Vous le savez très bien, la réduction du barème de l'impôt sur le revenu a « gonflé » le taux d'épargne, car les mesures les plus significatives ont concerné les plus hauts revenus qui, bien sûr, n'en avaient nul besoin.

Faut-il encore vous rappeler que l'impôt sur le revenu, en France, ne représente que 3, 5 % du PIB ? Et que sa réduction n'a pas donné de coup de pouce à la croissance, mais a favorisé, une fois de plus, l'épargne des plus aisés ?

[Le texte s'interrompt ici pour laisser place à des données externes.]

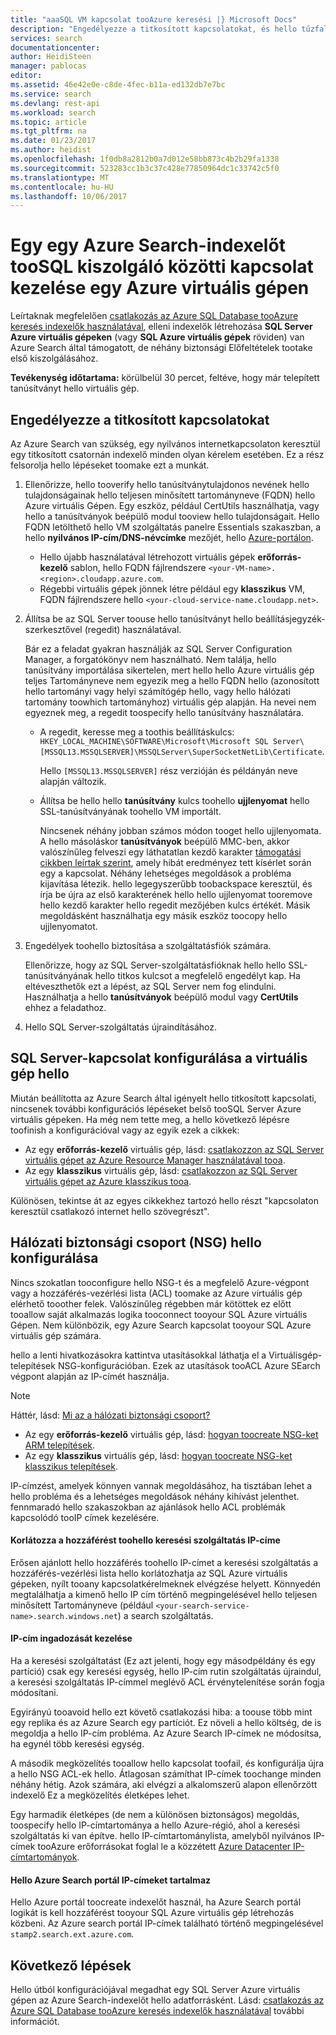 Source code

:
```yaml
---
title: "aaaSQL VM kapcsolat tooAzure keresési |} Microsoft Docs"
description: "Engedélyezze a titkosított kapcsolatokat, és hello tűzfal tooallow kapcsolatok tooSQL kiszolgáló konfigurálása az Azure Search indexelőt egy Azure virtuális gép (VM)."
services: search
documentationcenter: 
author: HeidiSteen
manager: pablocas
editor: 
ms.assetid: 46e42e0e-c8de-4fec-b11a-ed132db7e7bc
ms.service: search
ms.devlang: rest-api
ms.workload: search
ms.topic: article
ms.tgt_pltfrm: na
ms.date: 01/23/2017
ms.author: heidist
ms.openlocfilehash: 1f0db8a2812b0a7d012e58bb873c4b2b29fa1338
ms.sourcegitcommit: 523283cc1b3c37c428e77850964dc1c33742c5f0
ms.translationtype: MT
ms.contentlocale: hu-HU
ms.lasthandoff: 10/06/2017
---
```

# <a name="configure-a-connection-from-an-azure-search-indexer-toosql-server-on-an-azure-vm"></a>Egy egy Azure Search-indexelőt tooSQL kiszolgáló közötti kapcsolat kezelése egy Azure virtuális gépen
Leírtaknak megfelelően [csatlakozás az Azure SQL Database tooAzure keresés indexelők használatával](search-howto-connecting-azure-sql-database-to-azure-search-using-indexers.md#faq), elleni indexelők létrehozása **SQL Server Azure virtuális gépeken** (vagy **SQL Azure virtuális gépek** röviden) van Azure Search által támogatott, de néhány biztonsági Előfeltételek tootake első kiszolgálásához. 

**Tevékenység időtartama:** körülbelül 30 percet, feltéve, hogy már telepített tanúsítványt hello virtuális gép.

## <a name="enable-encrypted-connections"></a>Engedélyezze a titkosított kapcsolatokat
Az Azure Search van szükség, egy nyilvános internetkapcsolaton keresztül egy titkosított csatornán indexelő minden olyan kérelem esetében. Ez a rész felsorolja hello lépéseket toomake ezt a munkát.

1. Ellenőrizze, hello tooverify hello tanúsítványtulajdonos nevének hello tulajdonságainak hello teljesen minősített tartományneve (FQDN) hello Azure virtuális Gépen. Egy eszköz, például CertUtils használhatja, vagy hello a tanúsítványok beépülő modul tooview hello tulajdonságait. Hello FQDN letölthető hello VM szolgáltatás panelre Essentials szakaszban, a hello **nyilvános IP-cím/DNS-névcímke** mezőjét, hello [Azure-portálon](https://portal.azure.com/).
   
   * Hello újabb használatával létrehozott virtuális gépek **erőforrás-kezelő** sablon, hello FQDN fájlrendszere `<your-VM-name>.<region>.cloudapp.azure.com`. 
   * Régebbi virtuális gépek jönnek létre például egy **klasszikus** VM, FQDN fájlrendszere hello `<your-cloud-service-name.cloudapp.net>`. 
2. Állítsa be az SQL Server toouse hello tanúsítványt hello beállításjegyzék-szerkesztővel (regedit) használatával. 
   
    Bár ez a feladat gyakran használják az SQL Server Configuration Manager, a forgatókönyv nem használható. Nem találja, hello tanúsítvány importálása sikertelen, mert hello hello Azure virtuális gép teljes Tartományneve nem egyezik meg a hello FQDN hello (azonosított hello tartományi vagy helyi számítógép hello, vagy hello hálózati tartomány toowhich tartományhoz) virtuális gép alapján. Ha nevei nem egyeznek meg, a regedit toospecify hello tanúsítvány használatára.
   
   * A regedit, keresse meg a toothis beállításkulcs: `HKEY_LOCAL_MACHINE\SOFTWARE\Microsoft\Microsoft SQL Server\[MSSQL13.MSSQLSERVER]\MSSQLServer\SuperSocketNetLib\Certificate`.
     
     Hello `[MSSQL13.MSSQLSERVER]` rész verzióján és példányán neve alapján változik. 
   * Állítsa be hello hello **tanúsítvány** kulcs toohello **ujjlenyomat** hello SSL-tanúsítványának toohello VM importált.
     
     Nincsenek néhány jobban számos módon tooget hello ujjlenyomata. A hello másoláskor **tanúsítványok** beépülő MMC-ben, akkor valószínűleg felveszi egy láthatatlan kezdő karakter [támogatási cikkben leírtak szerint](https://support.microsoft.com/kb/2023869/), amely hibát eredményez tett kísérlet során egy a kapcsolat. Néhány lehetséges megoldások a probléma kijavítása létezik. hello legegyszerűbb toobackspace keresztül, és írja be újra az első karakterének hello hello ujjlenyomat tooremove hello kezdő karakter hello regedit mezőjében kulcs értékét. Másik megoldásként használhatja egy másik eszköz toocopy hello ujjlenyomatot.
3. Engedélyek toohello biztosítása a szolgáltatásfiók számára. 
   
    Ellenőrizze, hogy az SQL Server-szolgáltatásfióknak hello hello SSL-tanúsítványának hello titkos kulcsot a megfelelő engedélyt kap. Ha eltéveszthetők ezt a lépést, az SQL Server nem fog elindulni. Használhatja a hello **tanúsítványok** beépülő modul vagy **CertUtils** ehhez a feladathoz.
4. Hello SQL Server-szolgáltatás újraindításához.

## <a name="configure-sql-server-connectivity-in-hello-vm"></a>SQL Server-kapcsolat konfigurálása a virtuális gép hello
Miután beállította az Azure Search által igényelt hello titkosított kapcsolati, nincsenek további konfigurációs lépéseket belső tooSQL Server Azure virtuális gépeken. Ha még nem tette meg, a hello következő lépésre toofinish a konfigurációval vagy az egyik ezek a cikkek:

* Az egy **erőforrás-kezelő** virtuális gép, lásd: [csatlakozzon az SQL Server virtuális gépet az Azure Resource Manager használatával tooa](../virtual-machines/windows/sql/virtual-machines-windows-sql-connect.md). 
* Az egy **klasszikus** virtuális gép, lásd: [csatlakozzon az SQL Server virtuális gépet az Azure klasszikus tooa](../virtual-machines/windows/classic/sql-connect.md).

Különösen, tekintse át az egyes cikkekhez tartozó hello részt "kapcsolaton keresztül csatlakozó internet hello szövegrészt".

## <a name="configure-hello-network-security-group-nsg"></a>Hálózati biztonsági csoport (NSG) hello konfigurálása
Nincs szokatlan tooconfigure hello NSG-t és a megfelelő Azure-végpont vagy a hozzáférés-vezérlési lista (ACL) toomake az Azure virtuális gép elérhető tooother felek. Valószínűleg régebben már kötöttek ez előtt tooallow saját alkalmazás logika tooconnect tooyour SQL Azure virtuális Gépen. Nem különbözik, egy Azure Search kapcsolat tooyour SQL Azure virtuális gép számára. 

hello a lenti hivatkozásokra kattintva utasításokkal láthatja el a Virtuálisgép-telepítések NSG-konfigurációban. Ezek az utasítások tooACL Azure SEarch végpont alapján az IP-címét használja.

> [!NOTE]
> Háttér, lásd: [Mi az a hálózati biztonsági csoport?](../virtual-network/virtual-networks-nsg.md)
> 
> 

* Az egy **erőforrás-kezelő** virtuális gép, lásd: [hogyan toocreate NSG-ket ARM telepítések](../virtual-network/virtual-networks-create-nsg-arm-pportal.md). 
* Az egy **klasszikus** virtuális gép, lásd: [hogyan toocreate NSG-ket klasszikus telepítések](../virtual-network/virtual-networks-create-nsg-classic-ps.md).

IP-címzést, amelyek könnyen vannak megoldásához, ha tisztában lehet a hello probléma és a lehetséges megoldások néhány kihívást jelenthet. fennmaradó hello szakaszokban az ajánlások hello ACL problémák kapcsolódó tooIP címek kezelésére.

#### <a name="restrict-access-toohello-search-service-ip-address"></a>Korlátozza a hozzáférést toohello keresési szolgáltatás IP-címe
Erősen ajánlott hello hozzáférés toohello IP-címet a keresési szolgáltatás a hozzáférés-vezérlési lista hello korlátozhatja az SQL Azure virtuális gépeken, nyílt tooany kapcsolatkérelmeknek elvégzése helyett. Könnyedén megtalálhatja a kimenő hello IP cím történő megpingelésével hello teljesen minősített Tartományneve (például `<your-search-service-name>.search.windows.net`) a search szolgáltatás.

#### <a name="managing-ip-address-fluctuations"></a>IP-cím ingadozását kezelése
Ha a keresési szolgáltatást (Ez azt jelenti, hogy egy másodpéldány és egy partíció) csak egy keresési egység, hello IP-cím rutin szolgáltatás újraindul, a keresési szolgáltatás IP-címmel meglévő ACL érvénytelenítése során fogja módosítani.

Egyirányú tooavoid hello ezt követő csatlakozási hiba: a toouse több mint egy replika és az Azure Search egy partíciót. Ez növeli a hello költség, de is megoldja a hello IP-cím probléma. Az Azure Search IP-címek ne módosítsa, ha egynél több keresési egység.

A második megközelítés tooallow hello kapcsolat toofail, és konfigurálja újra a hello NSG ACL-ek hello. Átlagosan számíthat IP-címek toochange minden néhány hétig. Azok számára, aki elvégzi a alkalomszerű alapon ellenőrzött indexelő Ez a megközelítés életképes lehet.

Egy harmadik életképes (de nem a különösen biztonságos) megoldás, toospecify hello IP-címtartománya a hello Azure-régió, ahol a keresési szolgáltatás ki van építve. hello IP-címtartománylista, amelyből nyilvános IP-címek tooAzure erőforrásokat foglal le a közzétett [Azure Datacenter IP-címtartományok](https://www.microsoft.com/download/details.aspx?id=41653). 

#### <a name="include-hello-azure-search-portal-ip-addresses"></a>Hello Azure Search portál IP-címeket tartalmaz
Hello Azure portál toocreate indexelőt használ, ha Azure Search portál logikát is kell hozzáférést tooyour SQL Azure virtuális gép létrehozás közbeni. Az Azure search portál IP-címek található történő megpingelésével `stamp2.search.ext.azure.com`.

## <a name="next-steps"></a>Következő lépések
Hello útból konfigurációjával megadhat egy SQL Server Azure virtuális gépen az Azure Search-indexelőt hello adatforrásként. Lásd: [csatlakozás az Azure SQL Database tooAzure keresés indexelők használatával](search-howto-connecting-azure-sql-database-to-azure-search-using-indexers.md) további információt.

En outre, monsieur le ministre, vous affichez une constante motivation à faire baisser le rendement de l'impôt sur la fortune, alors que rien ne justifie une telle démarche. En effet, le taux marginal de l'ISF n'est que de 1, 8 %, et vous vous refusez à en faire un impôt redistributif, économiquement efficace et socialement juste.

Dans un rapport récent, le Conseil national des impôts a pourtant établi que l'ISF n'avait que peu d'effet incitatif sur la délocalisation des patrimoines et aucun sur l'exode des cadres, ce que vous appelez la « fuite des cerveaux ». En d'autres termes, vous ne pouvez pas vous prévaloir de ces arguments pour justifier vos amendements et votre politique.

Enfin, mes chers collègues, les vraies victimes des problèmes de logement dans ce pays ne sont pas les quelques dizaines de milliers de propriétaires dont le patrimoine gagne de la valeur : ce sont bien les trois millions de mal-logés et de demandeurs de logement, dans ce « marché immobilier » que vous avez voulu « libre ». Or le Sénat, en l'espèce, a encore une fois retenu d'autres priorités, alors que le niveau des loyers, comme celui des prix de vente, s'est très sensiblement relevé.

Nous avons eu l'occasion de pointer, au fil de la discussion des articles, tant en première qu'en deuxième partie, les éléments et les mesures qui nous paraissaient si contraires à l'intérêt général.

Nul doute que nous pourrions faire autre chose de l'argent public que l'usage qui nous en est proposé aujourd'hui par la majorité sénatoriale.

Nous avons, tout au long du débat, soutenu des propositions alternatives, rendues nécessaires par la situation économique et sociale du pays et porteuses d'avenir pour l'ensemble de la population.

Au lieu de cela, nous voici face à un budget destiné à la rente et au capital, à la préservation des privilèges de la fortune, à la démolition, pan par pan, morceau par morceau, du service public.

Vous l'aurez compris, parce que ce budget tourne le dos aux principes de justice sociale, à la nécessaire intervention publique pour répondre aux besoins de la population et, en même temps, pour favoriser de fait la croissance, nous ne pouvons donc que voter, sans la moindre hésitation, contre ce projet de loi de finances pour 2005.